Pages

December 14, 2006

Calorically Challenged

I've been thinking about this for a long time. My weight has bounced around like my floundering blond mentality. I haven't obsessed on the weight thing; it is just interesting to observe the changes and to try to connect the dots of the roots of the causes creating the changes. (See what I mean about the blond mentality).

There is an interesting article at nature.com
"Scientists have identified a key microbe in our guts that helps us glean more calories from food. The discovery backs the idea that the type of microbes in our gut help to determine how much weight we gain, and that seeding the intestine with particular bugs could help fight obesity."

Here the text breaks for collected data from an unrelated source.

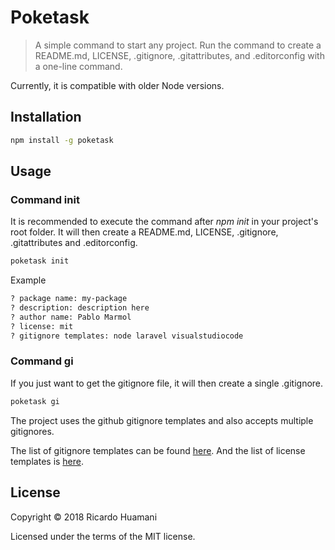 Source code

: # Poketask
> A simple command to start any project. Run the command to create a README.md, LICENSE, .gitignore, .gitattributes, and .editorconfig with a one-line command.

Currently, it is compatible with older Node versions.

## Installation
```bash
npm install -g poketask
```

## Usage
### Command init
It is recommended to execute the command after *npm init* in your project's root folder. It will then create a README.md, LICENSE, .gitignore, .gitattributes and .editorconfig.
```bash
poketask init
```
Example
```bash
? package name: my-package
? description: description here
? author name: Pablo Marmol
? license: mit
? gitignore templates: node laravel visualstudiocode
```

### Command gi
If you just want to get the gitignore file, it will then create a single .gitignore.
```bash
poketask gi
```
The project uses the github gitignore templates and also accepts multiple gitignores.

The list of gitignore templates can be found [here](https://github.com/github/gitignore). And the list of license templates is [here](https://github.com/github/choosealicense.com/tree/gh-pages/_licenses).

## License
Copyright &copy; 2018 Ricardo Huamani

Licensed under the terms of the MIT license.
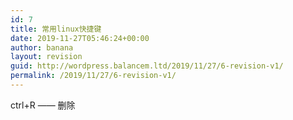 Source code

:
 ```yaml
---
id: 7
title: 常用linux快捷键
date: 2019-11-27T05:46:24+00:00
author: banana
layout: revision
guid: http://wordpress.balancem.ltd/2019/11/27/6-revision-v1/
permalink: /2019/11/27/6-revision-v1/
---
```

ctrl+R —— 删除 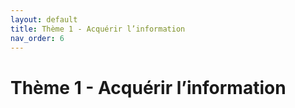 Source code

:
 ```yaml
---
layout: default
title: Thème 1 - Acquérir l’information
nav_order: 6
---
```


# Thème 1 - Acquérir l’information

What I found just as interesting were some of the comments:

"Obesity is a problem of global importance, indeed, yet famine continues to be a significant human condition as well. M. smithii could then perhaps have a therapeutic role for the calorically-challenged at both ends of the spectrum: lack, as well as excess."

[...]
"Very interesting research with implications not just in obesity, but also for efficiency of feed disgestion in farmed animals. It would have been good to include the results obtained with the same diet fed to mice with a normal gut microflora."

[...]
"Research like this holds great promise that we will someday better understand the complex ecology of our internal microflora and be able to apply that knowledge to aid the health of those from both ends of the weight control spectrum."

[...]
"When I read this article, the effect of M.smithii on obesity did not register very much on my mind. By far the more important function of this organism is to my mind, its ability to render the gut environment conducive to the growth of normal flora which, by occupying that environment inhibit the growth of pathogenic transient flora. By understanding the activity of this organism we bring forward the time when 'friendly' organisms rather than the more 'violent' antibiotics can be prescribed for the treatment of GIT infections."

On a lighter side:

Too many people confine their exercise to jumping to conclusions, running up bills, stretching the truth, bending over backward, lying down on the job, sidestepping responsibility and pushing their luck. Author unknown.

2 comments:

Anonymous said...

Very interesting research, ha,ha..
And it means..
My weight is fluctuating as well but I thought it had to do with testing the Christmas baking. Who would have known it was just the lack of the proper microbes in my stomach..

carina said...

Interesting. Although, no matter how one slices and dices it (so to speak), absent an endocrine problem, the solution to losing weight is ALWAYS just consuming fewer calories. And exercising more (the last one is cute.) Mind you, some people are luckier, and can get away with eating more without gaining, all other things being equal.
My weight has always been pretty stable, but I do have to work at it, even moreso that I am post menopause! I cannot get away with near as much as I used to eat. Mind you, I am exercising less. Since moving from CO to MI, in over five years I have yet to make a single friend who enjoys hiking, biking, just walking, whatever. So apart from walking the dogs, I don't do much of that any more and I should but it's nicer with company! Michigan is one of the top three fattest states in the nation, and I know why.